Hay algunas singularidades en el oficio de escribir, como las hay en cualquier otro. La primera es que la necesidad humana que satisface es una de las más intangibles, aunque también una de las más universales: la de saber historias y la de contarlas, es decir, dar una forma inteligible al mundo mendiante las palabras. Una historia, de ficción o no, propone un modelo universal de un cierto campo de la experiencia a partir de la observación de los datos particulares de la vida. Del mismo modo actúa el científico, elaborando modelos teóricos derivados de la observación y la experimentación, que sirvan, doblemente, para explicar y predecir. En las sociedades primitivas o antiguas el mito es el modelo de explicación y predicción de los comportamientos humanos. Nuestra variedad moderna del mito es la ficción, en todas sus variedades, desde las más banales, más toscas, más comerciales y efímeras, hasta las más hondas y exigentes, desde la telenovela y el videojuego a Don Quijote o Moby-Dick o a un cuento de mi querida Alice Munro.

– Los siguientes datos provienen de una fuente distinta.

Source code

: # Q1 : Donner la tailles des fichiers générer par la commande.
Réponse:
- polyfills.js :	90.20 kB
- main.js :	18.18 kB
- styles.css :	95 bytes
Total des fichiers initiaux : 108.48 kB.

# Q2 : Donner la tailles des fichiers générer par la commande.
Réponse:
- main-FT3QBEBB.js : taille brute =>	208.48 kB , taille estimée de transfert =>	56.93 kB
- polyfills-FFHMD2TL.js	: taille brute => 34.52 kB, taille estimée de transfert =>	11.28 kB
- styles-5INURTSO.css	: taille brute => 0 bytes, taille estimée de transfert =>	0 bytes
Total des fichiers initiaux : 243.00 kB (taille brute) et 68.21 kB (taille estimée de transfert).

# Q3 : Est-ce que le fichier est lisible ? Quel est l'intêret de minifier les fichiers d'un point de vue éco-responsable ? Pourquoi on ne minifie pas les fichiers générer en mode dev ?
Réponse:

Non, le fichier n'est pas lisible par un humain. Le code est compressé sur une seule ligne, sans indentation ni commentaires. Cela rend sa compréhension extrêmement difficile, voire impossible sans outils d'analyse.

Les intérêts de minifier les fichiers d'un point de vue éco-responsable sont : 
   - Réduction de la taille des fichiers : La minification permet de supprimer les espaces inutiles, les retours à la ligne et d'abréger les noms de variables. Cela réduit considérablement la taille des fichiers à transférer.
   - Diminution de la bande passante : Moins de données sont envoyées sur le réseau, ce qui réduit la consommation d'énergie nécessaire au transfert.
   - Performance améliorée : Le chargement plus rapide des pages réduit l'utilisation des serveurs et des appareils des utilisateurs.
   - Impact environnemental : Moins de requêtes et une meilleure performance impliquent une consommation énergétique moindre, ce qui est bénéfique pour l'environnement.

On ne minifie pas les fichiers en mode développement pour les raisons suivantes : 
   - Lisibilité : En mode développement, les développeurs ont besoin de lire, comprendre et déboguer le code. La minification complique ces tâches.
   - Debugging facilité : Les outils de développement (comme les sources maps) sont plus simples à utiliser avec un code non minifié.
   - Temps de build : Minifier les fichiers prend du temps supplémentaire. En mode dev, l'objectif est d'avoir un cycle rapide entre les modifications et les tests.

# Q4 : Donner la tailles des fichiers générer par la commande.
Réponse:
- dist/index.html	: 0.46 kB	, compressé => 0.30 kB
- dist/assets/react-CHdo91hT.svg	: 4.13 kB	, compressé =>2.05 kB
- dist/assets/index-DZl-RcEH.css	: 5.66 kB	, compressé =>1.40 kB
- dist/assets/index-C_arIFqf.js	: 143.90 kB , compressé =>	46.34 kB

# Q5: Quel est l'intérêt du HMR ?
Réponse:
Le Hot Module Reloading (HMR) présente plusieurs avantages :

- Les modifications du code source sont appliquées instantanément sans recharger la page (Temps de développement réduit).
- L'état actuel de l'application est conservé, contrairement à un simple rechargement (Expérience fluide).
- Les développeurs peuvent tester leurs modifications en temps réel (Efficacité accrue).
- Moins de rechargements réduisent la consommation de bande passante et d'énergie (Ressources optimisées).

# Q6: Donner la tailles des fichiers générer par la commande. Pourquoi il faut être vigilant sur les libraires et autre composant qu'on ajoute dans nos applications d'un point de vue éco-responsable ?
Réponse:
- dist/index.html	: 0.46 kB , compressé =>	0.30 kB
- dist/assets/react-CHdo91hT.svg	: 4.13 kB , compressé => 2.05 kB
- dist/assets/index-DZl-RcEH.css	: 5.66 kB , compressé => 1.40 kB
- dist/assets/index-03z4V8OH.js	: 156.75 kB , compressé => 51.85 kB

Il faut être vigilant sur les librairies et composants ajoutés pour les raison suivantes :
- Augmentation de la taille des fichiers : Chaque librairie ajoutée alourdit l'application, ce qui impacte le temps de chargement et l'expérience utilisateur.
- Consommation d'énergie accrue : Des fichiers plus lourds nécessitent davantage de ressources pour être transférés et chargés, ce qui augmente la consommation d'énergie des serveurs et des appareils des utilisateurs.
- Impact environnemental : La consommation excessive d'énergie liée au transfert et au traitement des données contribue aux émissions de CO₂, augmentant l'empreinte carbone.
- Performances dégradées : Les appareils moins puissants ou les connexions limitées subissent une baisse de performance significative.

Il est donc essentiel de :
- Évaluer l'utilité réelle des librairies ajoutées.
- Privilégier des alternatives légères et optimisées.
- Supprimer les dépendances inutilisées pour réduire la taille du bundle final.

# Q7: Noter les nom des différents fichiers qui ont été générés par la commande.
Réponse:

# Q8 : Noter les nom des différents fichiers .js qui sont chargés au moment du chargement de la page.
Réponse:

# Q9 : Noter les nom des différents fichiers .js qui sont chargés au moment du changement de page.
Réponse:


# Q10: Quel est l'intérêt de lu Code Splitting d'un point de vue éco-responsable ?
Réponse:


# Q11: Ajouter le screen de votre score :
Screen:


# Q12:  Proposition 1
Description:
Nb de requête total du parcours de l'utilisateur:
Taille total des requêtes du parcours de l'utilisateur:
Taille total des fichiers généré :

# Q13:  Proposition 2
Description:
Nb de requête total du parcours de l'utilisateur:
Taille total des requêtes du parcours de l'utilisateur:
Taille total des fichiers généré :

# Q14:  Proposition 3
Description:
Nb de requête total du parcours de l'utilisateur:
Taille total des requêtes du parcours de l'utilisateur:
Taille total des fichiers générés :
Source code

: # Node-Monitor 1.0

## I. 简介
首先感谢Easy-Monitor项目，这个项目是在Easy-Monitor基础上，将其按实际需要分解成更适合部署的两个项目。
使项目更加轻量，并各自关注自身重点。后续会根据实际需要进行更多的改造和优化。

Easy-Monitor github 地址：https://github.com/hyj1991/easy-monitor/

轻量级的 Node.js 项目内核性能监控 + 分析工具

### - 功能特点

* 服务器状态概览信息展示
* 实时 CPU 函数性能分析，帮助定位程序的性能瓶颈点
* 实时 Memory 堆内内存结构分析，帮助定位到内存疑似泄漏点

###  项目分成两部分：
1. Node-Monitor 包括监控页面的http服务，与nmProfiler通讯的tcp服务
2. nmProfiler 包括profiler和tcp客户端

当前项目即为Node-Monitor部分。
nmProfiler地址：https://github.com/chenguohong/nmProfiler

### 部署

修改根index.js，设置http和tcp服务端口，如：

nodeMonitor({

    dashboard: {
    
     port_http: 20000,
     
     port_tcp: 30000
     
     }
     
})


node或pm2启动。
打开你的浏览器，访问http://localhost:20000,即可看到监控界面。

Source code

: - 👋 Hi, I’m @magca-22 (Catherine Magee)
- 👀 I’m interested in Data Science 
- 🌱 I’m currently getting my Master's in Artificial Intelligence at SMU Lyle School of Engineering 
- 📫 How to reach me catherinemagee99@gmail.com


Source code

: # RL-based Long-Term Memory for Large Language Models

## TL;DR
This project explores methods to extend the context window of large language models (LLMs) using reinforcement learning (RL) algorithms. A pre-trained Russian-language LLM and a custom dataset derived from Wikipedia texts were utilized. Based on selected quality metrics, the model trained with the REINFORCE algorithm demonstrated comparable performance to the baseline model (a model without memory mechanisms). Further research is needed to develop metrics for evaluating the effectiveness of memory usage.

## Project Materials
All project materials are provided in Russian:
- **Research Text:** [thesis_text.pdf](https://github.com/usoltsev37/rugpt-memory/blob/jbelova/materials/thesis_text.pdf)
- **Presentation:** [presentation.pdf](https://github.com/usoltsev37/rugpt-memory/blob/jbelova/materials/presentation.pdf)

Nos dedicamos, pues, a un oficio más antiguo y más útil de lo que parece. También a un oficio mucho más incierto. Porque en él, y esta es su segunda singularidad, la experiencia no ofrece ninguna garantía, y puede haber una divergencia escandalosa entre el mérito y el reconocimiento.
Quien escribe sabe que ha de dedicar a su oficio tantas horas y tantos años como un artesano al suyo, y que sin esa dedicación no logrará completar nada de valor. Pero también sabe que la entrega, por sí misma, no garantiza la calidad del resultado, porque la experiencia y la dedicación pueden conducirlo al amaneramiento anquilosado y a la parodia de sí mismo. Y también sabe que lo mejor unas veces es reconocido de inmediato y otras veces es ignorado, y que lo que parecía mejor a veces se desmorona al cabo de muy poco tiempo, y que una extraña justicia tardía alumbra mucho tiempo después, sin compensación posible, al talento verdadero que no brilló en vida.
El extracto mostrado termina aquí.